BC3-Basque Centre for Climate Change, Sede Building 1, 1st floor, Scientific Campus of the University of the Basque Country, 48940 Leioa, Spain.
U.S. Geological Survey, Geosciences & Environmental Change Science Center, PO Box 25046, MS 980, Denver, CO 80225, USA.
Sci Total Environ. 2019 Feb 10;650(Pt 2):2325-2336. doi: 10.1016/j.scitotenv.2018.09.371. Epub 2018 Oct 1.
Scientists, stakeholders and decision makers face trade-offs between adopting simple or complex approaches when modeling ecosystem services (ES). Complex approaches may be time- and data-intensive, making them more challenging to implement and difficult to scale, but can produce more accurate and locally specific results. In contrast, simple approaches allow for faster assessments but may sacrifice accuracy and credibility. The ARtificial Intelligence for Ecosystem Services (ARIES) modeling platform has endeavored to provide a spectrum of simple to complex ES models that are readily accessible to a broad range of users. In this paper, we describe a series of five "Tier 1" ES models that users can run anywhere in the world with no user input, while offering the option to easily customize models with context-specific data and parameters. This approach enables rapid ES quantification, as models are automatically adapted to the application context. We provide examples of customized ES assessments at three locations on different continents and demonstrate the use of ARIES' spatial multi-criteria analysis module, which enables spatial prioritization of ES for different beneficiary groups. The models described here use publicly available global- and continental-scale data as defaults. Advanced users can modify data input requirements, model parameters or entire model structures to capitalize on high-resolution data and context-specific model formulations. Data and methods contributed by the research community become part of a growing knowledge base, enabling faster and better ES assessment for users worldwide. By engaging with the ES modeling community to further develop and customize these models based on user needs, spatiotemporal contexts, and scale(s) of analysis, we aim to cover the full arc from simple to complex assessments, minimizing the additional cost to the user when increased complexity and accuracy are needed.

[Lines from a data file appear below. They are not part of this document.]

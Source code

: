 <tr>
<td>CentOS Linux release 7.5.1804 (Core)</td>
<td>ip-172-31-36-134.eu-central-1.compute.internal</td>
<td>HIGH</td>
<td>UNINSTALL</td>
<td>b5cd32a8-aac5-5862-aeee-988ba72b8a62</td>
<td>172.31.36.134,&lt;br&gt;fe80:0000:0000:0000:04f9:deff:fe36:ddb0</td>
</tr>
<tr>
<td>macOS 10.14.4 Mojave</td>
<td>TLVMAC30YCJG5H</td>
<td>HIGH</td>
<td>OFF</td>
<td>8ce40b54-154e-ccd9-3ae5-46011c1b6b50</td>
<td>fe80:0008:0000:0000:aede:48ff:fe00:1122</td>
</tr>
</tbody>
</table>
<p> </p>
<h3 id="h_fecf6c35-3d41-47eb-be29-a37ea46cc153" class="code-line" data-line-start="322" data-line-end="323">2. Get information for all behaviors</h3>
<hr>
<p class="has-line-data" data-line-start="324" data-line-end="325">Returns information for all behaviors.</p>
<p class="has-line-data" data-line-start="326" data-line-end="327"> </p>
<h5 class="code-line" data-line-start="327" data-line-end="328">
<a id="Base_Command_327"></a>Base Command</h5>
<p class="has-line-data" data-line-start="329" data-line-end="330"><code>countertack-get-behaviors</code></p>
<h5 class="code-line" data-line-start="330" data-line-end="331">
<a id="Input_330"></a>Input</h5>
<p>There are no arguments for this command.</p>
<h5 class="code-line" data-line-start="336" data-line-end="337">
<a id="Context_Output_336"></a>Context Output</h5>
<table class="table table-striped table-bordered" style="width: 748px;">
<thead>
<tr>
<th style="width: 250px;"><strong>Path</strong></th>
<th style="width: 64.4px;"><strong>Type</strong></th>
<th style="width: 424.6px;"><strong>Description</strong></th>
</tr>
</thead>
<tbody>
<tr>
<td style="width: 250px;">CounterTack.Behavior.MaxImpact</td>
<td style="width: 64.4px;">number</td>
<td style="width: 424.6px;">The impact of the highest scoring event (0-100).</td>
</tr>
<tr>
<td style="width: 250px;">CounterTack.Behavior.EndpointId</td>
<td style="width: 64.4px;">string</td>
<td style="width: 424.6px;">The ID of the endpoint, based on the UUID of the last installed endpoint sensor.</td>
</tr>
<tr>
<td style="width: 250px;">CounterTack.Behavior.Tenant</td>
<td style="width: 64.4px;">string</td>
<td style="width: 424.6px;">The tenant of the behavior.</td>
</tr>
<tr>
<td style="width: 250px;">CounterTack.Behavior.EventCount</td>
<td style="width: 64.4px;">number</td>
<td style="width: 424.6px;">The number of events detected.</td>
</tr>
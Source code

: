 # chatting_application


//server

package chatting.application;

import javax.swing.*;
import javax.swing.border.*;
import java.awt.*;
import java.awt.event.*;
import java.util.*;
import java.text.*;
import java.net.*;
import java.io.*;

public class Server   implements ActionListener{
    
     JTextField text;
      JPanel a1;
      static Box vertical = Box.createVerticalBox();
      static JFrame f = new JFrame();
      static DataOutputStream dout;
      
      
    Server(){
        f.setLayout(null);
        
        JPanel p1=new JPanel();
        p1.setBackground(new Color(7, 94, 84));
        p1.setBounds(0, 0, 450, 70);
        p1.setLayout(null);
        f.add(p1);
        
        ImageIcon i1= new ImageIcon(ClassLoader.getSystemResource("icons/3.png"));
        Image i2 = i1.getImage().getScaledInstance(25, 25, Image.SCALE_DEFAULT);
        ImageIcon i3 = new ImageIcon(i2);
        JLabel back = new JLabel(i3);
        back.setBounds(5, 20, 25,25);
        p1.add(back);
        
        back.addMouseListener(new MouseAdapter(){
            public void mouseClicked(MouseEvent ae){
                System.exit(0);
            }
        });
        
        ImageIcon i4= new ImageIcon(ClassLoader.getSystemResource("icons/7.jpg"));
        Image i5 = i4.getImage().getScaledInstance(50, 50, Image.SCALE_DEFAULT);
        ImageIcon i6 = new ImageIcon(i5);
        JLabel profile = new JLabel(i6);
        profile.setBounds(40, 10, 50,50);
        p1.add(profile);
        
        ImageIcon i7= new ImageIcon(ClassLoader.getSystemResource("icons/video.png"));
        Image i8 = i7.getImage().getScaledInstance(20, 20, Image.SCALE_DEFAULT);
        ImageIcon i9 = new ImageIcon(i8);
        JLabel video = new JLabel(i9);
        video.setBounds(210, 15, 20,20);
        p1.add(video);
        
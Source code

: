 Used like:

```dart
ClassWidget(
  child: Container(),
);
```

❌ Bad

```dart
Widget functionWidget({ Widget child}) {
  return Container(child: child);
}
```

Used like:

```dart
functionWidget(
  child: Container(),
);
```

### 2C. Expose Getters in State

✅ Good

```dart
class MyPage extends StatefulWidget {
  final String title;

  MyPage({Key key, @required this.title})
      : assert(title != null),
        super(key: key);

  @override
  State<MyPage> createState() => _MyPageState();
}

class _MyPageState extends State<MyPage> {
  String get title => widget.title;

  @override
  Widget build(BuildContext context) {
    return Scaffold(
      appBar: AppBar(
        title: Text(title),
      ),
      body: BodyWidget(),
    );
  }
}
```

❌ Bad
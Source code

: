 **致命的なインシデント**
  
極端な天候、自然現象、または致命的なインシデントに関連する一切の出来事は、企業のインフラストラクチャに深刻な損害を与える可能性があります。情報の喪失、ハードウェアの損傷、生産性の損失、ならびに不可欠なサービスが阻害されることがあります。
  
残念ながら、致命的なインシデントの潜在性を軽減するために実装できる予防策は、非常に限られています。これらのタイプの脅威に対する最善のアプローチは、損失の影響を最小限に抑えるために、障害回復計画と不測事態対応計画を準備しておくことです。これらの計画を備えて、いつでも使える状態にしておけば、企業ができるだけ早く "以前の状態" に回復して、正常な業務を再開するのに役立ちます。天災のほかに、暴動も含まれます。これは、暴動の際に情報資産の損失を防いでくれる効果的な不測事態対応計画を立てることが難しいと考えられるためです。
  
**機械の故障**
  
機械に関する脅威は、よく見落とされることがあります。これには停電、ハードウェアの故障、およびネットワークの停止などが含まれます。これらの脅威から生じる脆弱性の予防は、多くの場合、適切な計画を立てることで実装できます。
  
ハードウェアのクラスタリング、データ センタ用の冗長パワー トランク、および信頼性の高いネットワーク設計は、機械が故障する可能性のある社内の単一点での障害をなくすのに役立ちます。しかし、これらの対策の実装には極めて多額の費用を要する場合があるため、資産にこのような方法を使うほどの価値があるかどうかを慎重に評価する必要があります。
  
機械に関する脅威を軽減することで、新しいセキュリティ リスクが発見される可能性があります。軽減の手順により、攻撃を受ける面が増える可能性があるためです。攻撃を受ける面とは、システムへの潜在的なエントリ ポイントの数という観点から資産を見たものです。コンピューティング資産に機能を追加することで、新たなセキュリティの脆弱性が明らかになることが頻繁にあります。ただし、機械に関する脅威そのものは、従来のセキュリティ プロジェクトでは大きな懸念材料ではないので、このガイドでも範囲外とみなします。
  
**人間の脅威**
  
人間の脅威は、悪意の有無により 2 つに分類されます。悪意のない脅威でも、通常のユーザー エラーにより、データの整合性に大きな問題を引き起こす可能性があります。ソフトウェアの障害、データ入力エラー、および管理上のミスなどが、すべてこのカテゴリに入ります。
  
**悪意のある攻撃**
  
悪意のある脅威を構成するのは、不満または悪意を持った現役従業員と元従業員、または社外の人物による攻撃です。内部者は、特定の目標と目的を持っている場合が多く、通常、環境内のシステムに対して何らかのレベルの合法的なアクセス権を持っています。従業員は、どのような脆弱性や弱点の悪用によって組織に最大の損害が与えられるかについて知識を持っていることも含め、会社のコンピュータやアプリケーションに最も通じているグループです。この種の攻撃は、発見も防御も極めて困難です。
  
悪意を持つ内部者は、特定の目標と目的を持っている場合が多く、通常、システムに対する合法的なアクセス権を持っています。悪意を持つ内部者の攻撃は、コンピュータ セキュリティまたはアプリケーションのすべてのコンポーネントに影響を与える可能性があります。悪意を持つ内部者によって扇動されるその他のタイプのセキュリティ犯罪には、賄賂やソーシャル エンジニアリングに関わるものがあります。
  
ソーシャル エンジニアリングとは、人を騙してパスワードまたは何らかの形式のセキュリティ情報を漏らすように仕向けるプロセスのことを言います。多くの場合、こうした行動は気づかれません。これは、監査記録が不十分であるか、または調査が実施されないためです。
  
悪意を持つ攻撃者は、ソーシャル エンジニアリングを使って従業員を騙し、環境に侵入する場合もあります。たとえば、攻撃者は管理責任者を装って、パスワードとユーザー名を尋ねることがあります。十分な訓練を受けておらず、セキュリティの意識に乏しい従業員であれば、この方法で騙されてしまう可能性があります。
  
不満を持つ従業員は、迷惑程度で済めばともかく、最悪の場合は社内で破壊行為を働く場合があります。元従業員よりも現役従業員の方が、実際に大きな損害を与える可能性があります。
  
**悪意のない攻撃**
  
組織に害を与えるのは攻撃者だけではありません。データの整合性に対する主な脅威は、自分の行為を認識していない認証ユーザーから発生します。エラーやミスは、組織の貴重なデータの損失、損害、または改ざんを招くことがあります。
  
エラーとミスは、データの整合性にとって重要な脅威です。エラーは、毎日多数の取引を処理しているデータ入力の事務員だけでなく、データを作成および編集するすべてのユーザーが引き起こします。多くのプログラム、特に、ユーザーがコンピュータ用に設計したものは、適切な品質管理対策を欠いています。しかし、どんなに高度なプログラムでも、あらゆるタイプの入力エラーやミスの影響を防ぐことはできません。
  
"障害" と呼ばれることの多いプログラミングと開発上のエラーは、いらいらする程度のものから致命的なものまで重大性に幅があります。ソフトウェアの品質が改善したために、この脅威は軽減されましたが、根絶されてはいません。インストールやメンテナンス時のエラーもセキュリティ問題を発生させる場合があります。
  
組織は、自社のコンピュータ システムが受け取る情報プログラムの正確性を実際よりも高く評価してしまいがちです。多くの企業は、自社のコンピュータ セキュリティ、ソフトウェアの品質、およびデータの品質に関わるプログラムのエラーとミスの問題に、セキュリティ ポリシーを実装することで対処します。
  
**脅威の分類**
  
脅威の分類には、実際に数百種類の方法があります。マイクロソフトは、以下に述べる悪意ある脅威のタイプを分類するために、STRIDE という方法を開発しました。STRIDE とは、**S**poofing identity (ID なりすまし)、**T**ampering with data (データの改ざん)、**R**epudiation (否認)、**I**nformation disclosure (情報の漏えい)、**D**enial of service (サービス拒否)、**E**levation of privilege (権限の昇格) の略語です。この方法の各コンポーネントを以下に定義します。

科学家、利益相关者和决策者在对生态系统服务(ES)建模时,需要在采用简单或复杂方法之间做出权衡。复杂方法可能需要大量的时间和数据,因此实施起来更具挑战性,也难以推广,但可以产生更准确和更具本地化的结果。相比之下,简单方法可以更快地进行评估,但可能会牺牲准确性和可信度。人工智能生态系统服务(ARIES)建模平台致力于提供一系列简单到复杂的 ES 模型,供广泛的用户使用。在本文中,我们描述了一系列五个“第 1 层”ES 模型,用户无需任何输入即可在世界任何地方运行,同时还提供了使用特定于上下文的数据和参数轻松自定义模型的选项。这种方法可以实现 ES 的快速量化,因为模型会自动适应应用场景。我们提供了在三个不同大洲的三个地点进行定制 ES 评估的示例,并展示了如何使用 ARIES 的空间多标准分析模块,该模块可以为不同受益群体对 ES 进行空间优先级排序。这里描述的模型使用公共的全球和大陆尺度数据作为默认值。高级用户可以修改数据输入要求、模型参数或整个模型结构,以利用高分辨率数据和特定于上下文的模型公式。研究社区贡献的数据和方法成为不断增长的知识库的一部分,为全球用户提供更快更好的 ES 评估。通过与 ES 建模社区合作,根据用户需求、时空背景和分析的规模进一步开发和定制这些模型,我们旨在涵盖从简单到复杂评估的全过程,在需要增加复杂性和准确性时,最大限度地降低用户的额外成本。